== Exercise directions ==
Tell how many lines in the data below include the word "barriers". The answer is the number only.

== Record excerpts ==
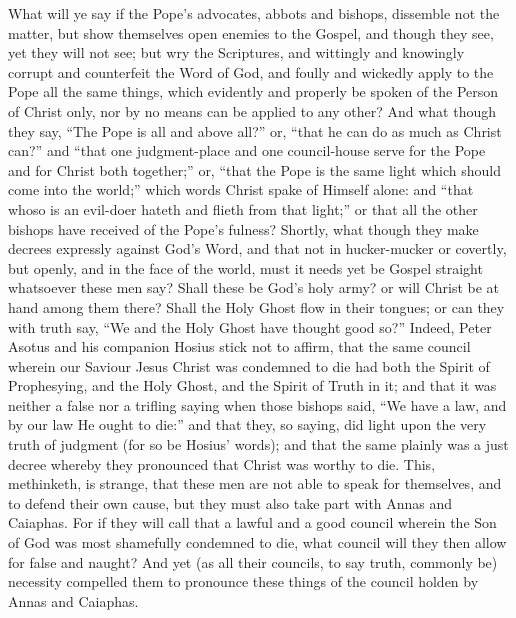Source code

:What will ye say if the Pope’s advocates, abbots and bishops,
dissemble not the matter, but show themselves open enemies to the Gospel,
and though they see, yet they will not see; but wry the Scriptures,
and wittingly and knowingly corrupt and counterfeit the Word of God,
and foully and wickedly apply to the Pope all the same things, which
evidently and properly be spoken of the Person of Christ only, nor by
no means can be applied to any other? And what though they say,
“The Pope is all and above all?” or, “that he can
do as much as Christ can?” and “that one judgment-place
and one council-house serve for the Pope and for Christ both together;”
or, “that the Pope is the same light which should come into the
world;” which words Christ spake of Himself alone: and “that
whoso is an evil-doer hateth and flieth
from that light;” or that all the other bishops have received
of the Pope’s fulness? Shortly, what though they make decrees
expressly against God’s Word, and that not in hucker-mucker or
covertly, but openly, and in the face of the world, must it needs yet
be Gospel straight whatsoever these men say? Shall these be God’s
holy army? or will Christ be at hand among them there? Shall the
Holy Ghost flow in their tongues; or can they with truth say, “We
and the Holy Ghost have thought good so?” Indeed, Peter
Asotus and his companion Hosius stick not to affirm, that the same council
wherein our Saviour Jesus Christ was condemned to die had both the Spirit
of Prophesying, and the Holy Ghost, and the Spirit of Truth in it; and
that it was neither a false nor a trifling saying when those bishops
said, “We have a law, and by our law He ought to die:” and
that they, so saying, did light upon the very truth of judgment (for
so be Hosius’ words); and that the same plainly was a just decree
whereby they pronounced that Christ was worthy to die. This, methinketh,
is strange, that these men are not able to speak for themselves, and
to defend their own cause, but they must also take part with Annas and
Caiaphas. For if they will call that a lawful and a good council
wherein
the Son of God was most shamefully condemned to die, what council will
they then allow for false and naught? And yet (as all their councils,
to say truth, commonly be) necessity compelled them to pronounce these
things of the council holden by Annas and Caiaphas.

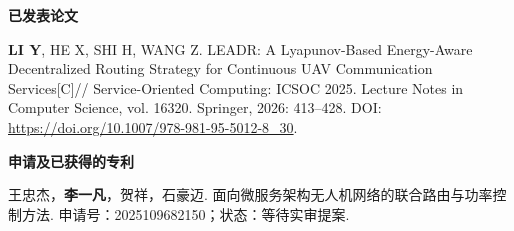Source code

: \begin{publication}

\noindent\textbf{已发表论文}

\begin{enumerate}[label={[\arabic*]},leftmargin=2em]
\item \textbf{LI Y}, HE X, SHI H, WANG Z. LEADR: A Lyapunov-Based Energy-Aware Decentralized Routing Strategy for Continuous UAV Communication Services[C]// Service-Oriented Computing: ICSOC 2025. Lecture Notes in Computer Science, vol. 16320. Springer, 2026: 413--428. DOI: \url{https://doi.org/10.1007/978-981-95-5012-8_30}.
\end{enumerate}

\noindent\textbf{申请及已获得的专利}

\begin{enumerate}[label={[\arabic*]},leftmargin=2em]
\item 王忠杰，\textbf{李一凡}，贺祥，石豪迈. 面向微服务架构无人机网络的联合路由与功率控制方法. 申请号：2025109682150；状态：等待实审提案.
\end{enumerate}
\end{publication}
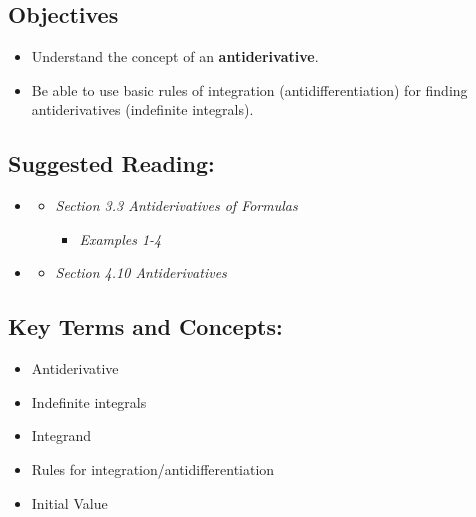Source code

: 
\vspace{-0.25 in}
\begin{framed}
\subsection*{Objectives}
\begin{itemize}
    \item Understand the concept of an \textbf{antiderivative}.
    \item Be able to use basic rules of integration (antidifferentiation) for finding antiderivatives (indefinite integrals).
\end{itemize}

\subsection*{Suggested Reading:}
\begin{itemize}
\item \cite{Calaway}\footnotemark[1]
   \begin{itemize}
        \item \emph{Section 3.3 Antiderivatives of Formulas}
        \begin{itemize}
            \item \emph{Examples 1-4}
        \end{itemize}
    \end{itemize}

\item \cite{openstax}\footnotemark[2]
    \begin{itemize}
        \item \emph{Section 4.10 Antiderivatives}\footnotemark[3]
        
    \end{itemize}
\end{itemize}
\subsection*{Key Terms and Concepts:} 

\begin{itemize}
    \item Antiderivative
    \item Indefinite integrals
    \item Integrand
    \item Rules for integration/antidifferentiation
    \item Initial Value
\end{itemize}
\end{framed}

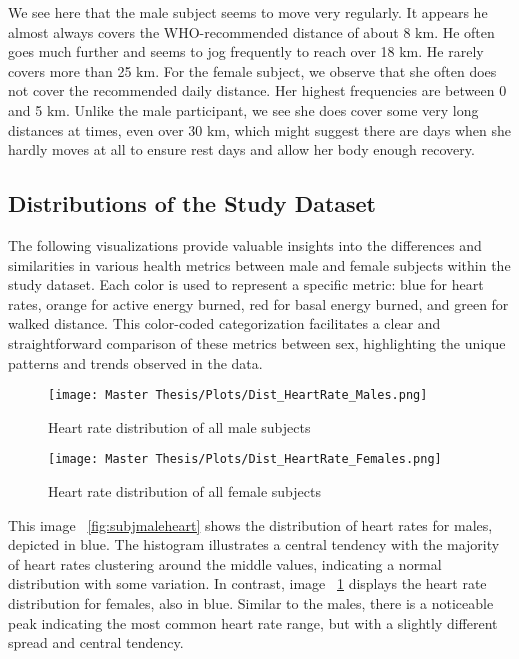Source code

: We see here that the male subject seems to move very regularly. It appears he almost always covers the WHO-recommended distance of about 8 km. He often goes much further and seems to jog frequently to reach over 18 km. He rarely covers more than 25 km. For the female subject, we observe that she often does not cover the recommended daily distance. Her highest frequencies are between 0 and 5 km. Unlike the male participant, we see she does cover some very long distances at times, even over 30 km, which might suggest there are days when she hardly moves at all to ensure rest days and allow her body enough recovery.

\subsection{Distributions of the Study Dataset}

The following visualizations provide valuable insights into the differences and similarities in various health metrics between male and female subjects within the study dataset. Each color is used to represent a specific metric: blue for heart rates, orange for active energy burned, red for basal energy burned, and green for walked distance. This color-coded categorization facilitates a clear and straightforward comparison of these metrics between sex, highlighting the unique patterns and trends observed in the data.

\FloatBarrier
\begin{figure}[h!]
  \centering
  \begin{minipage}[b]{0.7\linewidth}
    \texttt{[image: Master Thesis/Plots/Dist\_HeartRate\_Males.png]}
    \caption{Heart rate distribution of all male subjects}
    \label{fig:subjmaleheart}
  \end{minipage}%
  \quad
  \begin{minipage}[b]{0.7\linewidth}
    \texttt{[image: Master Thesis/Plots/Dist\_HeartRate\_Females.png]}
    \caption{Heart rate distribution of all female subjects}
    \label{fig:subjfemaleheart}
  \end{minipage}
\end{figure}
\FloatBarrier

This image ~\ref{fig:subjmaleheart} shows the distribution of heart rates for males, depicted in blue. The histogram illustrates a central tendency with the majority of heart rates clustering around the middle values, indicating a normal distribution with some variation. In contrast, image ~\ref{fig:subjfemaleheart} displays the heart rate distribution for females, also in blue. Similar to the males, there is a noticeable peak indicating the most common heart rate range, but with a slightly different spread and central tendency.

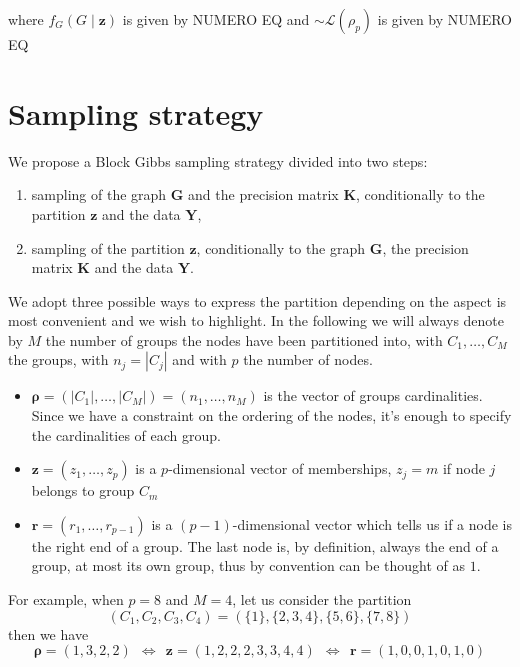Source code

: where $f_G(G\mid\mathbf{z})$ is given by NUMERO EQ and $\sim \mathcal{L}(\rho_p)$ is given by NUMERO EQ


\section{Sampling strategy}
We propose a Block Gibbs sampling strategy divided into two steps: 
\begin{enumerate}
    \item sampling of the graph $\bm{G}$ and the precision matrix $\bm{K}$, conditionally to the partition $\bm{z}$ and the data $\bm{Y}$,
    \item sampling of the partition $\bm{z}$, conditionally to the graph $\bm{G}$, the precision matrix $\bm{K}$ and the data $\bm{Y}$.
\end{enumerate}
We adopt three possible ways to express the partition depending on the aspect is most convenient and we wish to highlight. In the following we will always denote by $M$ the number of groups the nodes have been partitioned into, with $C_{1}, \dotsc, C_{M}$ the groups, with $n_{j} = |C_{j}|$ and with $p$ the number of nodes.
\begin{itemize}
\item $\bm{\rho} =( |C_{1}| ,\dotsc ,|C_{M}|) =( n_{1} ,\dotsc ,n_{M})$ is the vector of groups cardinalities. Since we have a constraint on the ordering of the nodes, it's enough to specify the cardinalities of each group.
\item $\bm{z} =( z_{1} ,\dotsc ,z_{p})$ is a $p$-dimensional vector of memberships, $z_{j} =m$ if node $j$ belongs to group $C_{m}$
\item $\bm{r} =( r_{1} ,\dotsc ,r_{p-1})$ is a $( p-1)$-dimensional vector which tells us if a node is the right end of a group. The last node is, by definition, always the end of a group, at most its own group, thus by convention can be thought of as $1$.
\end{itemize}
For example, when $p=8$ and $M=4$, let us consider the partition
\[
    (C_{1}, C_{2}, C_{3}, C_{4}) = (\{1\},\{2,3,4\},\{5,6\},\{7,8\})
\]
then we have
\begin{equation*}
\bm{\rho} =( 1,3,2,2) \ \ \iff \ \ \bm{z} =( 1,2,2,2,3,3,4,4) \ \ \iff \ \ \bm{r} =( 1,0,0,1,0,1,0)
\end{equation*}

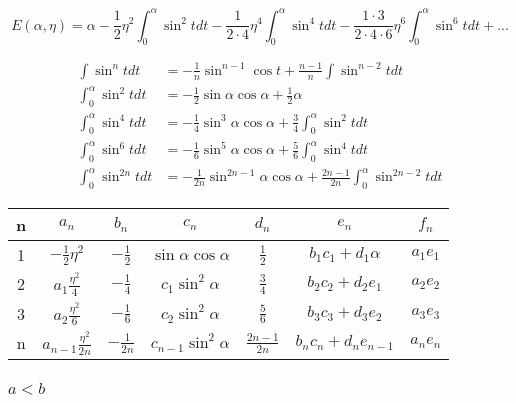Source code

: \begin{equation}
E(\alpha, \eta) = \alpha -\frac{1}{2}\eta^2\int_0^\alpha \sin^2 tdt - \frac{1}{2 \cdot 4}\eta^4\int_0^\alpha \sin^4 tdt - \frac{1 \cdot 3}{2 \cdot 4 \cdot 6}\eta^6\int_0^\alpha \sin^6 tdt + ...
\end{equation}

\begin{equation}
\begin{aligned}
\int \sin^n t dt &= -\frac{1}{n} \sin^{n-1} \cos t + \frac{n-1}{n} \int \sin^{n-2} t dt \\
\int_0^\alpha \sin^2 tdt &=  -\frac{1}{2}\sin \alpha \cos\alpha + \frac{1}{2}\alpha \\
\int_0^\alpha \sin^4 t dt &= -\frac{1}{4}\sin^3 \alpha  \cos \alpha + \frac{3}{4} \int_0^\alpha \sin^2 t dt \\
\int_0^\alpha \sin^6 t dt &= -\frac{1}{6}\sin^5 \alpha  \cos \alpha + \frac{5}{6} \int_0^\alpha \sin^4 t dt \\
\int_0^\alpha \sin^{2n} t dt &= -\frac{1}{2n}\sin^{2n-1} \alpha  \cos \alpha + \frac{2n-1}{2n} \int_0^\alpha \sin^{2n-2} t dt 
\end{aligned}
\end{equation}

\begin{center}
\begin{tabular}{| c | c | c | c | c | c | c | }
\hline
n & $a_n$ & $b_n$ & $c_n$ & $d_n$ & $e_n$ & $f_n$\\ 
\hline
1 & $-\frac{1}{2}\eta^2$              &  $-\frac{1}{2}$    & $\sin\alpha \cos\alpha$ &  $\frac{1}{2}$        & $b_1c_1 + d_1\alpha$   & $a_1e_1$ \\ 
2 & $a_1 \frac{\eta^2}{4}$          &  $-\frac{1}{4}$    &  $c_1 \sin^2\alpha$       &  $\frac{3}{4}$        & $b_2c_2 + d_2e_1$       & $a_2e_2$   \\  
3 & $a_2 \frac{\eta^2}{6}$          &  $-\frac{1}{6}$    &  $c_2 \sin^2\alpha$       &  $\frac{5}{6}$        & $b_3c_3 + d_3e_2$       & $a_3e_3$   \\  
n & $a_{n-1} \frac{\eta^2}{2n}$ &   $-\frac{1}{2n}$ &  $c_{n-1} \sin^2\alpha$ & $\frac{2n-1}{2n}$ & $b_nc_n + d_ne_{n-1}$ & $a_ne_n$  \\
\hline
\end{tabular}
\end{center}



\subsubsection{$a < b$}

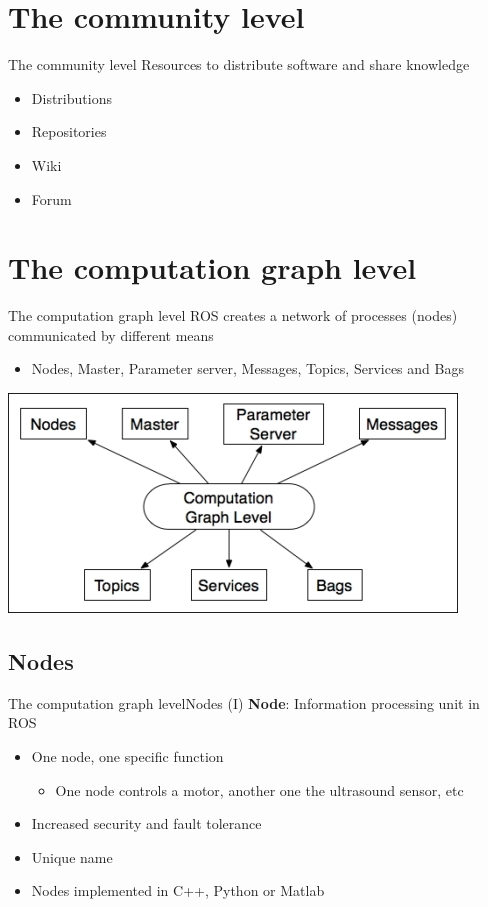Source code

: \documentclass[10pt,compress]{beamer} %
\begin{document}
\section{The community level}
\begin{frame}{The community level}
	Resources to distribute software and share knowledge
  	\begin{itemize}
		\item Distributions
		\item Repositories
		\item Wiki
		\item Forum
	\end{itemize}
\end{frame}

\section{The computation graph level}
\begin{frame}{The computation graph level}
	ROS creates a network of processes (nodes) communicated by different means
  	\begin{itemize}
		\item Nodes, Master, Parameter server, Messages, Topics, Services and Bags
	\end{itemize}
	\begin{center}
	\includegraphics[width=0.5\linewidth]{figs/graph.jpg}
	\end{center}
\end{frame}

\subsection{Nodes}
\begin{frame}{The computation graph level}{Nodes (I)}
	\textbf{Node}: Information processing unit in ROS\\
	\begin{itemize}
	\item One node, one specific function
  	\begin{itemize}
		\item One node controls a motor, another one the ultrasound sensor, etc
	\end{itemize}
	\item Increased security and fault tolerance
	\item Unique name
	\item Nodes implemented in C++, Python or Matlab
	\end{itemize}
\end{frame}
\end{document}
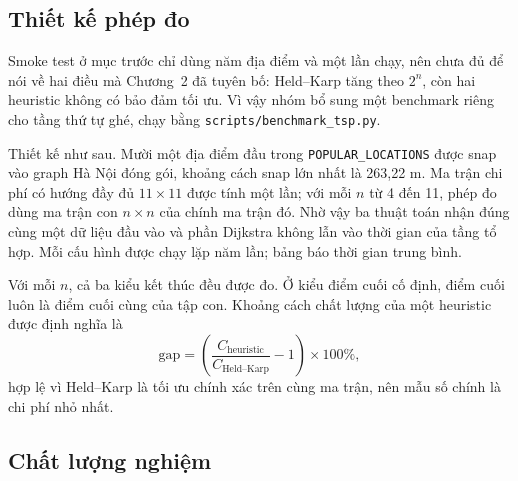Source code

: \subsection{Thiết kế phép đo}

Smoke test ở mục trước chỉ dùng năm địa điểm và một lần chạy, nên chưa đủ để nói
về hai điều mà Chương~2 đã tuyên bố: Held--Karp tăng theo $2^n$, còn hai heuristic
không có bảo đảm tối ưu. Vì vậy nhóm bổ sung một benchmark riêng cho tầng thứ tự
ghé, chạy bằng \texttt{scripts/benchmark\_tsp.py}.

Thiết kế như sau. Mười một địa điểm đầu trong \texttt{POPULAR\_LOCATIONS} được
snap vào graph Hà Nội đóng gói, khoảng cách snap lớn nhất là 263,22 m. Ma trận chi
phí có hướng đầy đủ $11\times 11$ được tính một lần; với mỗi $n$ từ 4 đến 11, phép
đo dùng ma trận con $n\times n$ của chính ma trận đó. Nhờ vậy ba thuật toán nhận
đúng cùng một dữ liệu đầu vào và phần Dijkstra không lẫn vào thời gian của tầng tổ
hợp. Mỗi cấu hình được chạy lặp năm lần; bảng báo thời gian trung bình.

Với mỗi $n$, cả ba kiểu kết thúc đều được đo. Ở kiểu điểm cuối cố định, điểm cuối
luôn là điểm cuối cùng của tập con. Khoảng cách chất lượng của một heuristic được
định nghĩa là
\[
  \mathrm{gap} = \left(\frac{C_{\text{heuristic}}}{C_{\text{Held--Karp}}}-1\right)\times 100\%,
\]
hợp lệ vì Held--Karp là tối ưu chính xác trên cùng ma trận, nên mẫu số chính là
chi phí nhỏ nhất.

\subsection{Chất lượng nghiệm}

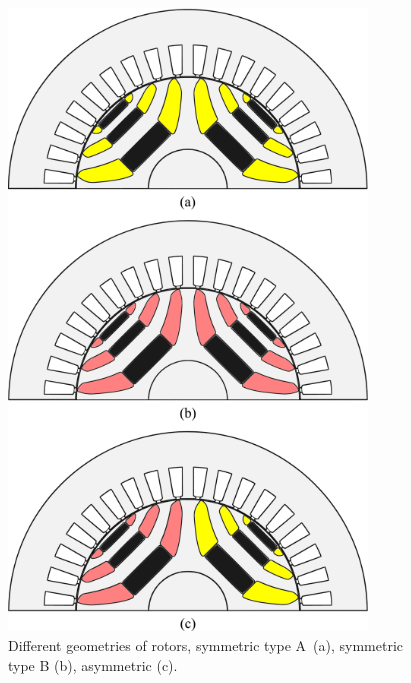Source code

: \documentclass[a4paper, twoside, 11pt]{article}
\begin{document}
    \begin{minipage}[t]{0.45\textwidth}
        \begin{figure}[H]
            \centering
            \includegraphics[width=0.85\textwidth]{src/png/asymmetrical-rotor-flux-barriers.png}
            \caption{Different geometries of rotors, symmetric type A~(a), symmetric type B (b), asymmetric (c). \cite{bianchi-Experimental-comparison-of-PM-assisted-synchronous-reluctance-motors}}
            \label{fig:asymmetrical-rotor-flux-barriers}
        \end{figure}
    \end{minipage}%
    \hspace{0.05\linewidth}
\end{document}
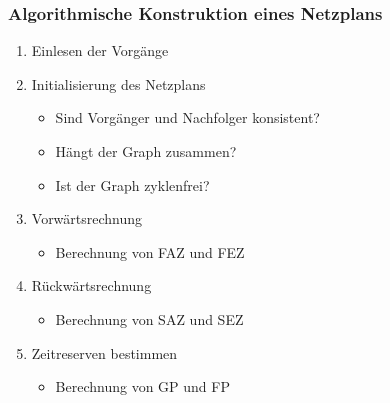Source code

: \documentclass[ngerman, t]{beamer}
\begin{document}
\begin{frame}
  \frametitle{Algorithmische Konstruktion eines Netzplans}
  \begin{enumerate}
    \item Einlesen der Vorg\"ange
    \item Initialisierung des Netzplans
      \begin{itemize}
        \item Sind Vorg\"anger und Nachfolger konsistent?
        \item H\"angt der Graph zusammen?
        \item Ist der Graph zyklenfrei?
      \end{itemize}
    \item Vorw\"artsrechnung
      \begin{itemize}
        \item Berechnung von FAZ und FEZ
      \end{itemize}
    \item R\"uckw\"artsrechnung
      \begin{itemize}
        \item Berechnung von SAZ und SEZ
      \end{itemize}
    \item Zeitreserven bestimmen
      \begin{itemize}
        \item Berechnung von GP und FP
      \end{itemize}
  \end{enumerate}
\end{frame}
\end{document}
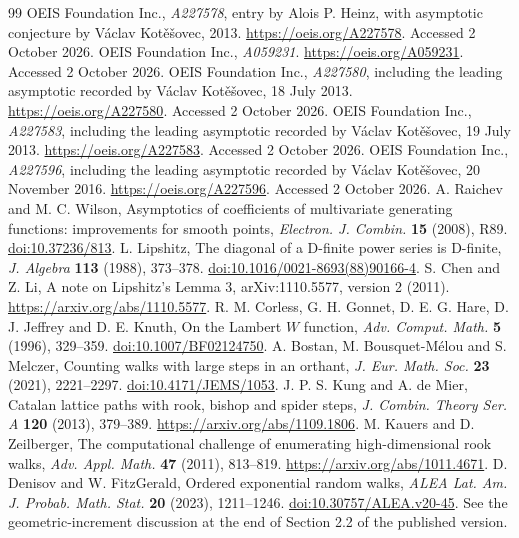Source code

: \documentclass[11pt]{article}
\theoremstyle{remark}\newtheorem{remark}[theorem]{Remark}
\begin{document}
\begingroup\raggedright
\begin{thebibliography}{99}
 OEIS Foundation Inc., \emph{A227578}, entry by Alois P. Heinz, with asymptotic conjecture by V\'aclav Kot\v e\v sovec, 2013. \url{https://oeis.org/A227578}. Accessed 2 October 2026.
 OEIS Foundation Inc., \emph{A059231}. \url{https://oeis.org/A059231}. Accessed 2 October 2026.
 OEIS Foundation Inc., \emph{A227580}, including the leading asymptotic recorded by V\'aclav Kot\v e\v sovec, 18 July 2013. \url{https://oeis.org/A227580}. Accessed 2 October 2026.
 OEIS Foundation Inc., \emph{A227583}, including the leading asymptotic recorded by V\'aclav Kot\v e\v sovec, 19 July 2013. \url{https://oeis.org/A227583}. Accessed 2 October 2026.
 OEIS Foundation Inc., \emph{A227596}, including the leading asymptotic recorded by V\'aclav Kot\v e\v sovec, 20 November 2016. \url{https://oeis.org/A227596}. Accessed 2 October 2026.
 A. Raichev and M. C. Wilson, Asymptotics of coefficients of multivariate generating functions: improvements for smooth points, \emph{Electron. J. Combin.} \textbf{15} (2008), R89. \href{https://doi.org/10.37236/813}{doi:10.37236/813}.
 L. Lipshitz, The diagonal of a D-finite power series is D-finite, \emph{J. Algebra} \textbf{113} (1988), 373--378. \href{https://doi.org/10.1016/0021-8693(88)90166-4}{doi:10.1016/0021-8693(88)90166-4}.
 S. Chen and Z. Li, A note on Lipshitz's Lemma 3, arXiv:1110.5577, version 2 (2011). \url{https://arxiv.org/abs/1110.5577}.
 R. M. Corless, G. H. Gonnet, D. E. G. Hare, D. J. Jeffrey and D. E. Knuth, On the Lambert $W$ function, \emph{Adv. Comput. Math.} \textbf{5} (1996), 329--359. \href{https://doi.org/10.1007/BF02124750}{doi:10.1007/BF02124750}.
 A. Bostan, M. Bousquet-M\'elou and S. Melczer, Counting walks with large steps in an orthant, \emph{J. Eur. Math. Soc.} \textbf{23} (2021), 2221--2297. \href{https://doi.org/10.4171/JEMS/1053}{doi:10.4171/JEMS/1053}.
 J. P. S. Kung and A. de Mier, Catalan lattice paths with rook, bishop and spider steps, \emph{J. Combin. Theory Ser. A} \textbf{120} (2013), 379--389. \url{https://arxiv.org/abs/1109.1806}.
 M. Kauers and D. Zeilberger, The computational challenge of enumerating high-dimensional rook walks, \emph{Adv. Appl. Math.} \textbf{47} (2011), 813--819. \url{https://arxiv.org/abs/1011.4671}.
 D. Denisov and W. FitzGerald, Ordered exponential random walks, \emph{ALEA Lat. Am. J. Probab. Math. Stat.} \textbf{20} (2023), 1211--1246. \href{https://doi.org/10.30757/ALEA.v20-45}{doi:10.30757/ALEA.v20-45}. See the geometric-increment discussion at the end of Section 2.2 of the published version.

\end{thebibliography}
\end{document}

== Solution to this problem ==
2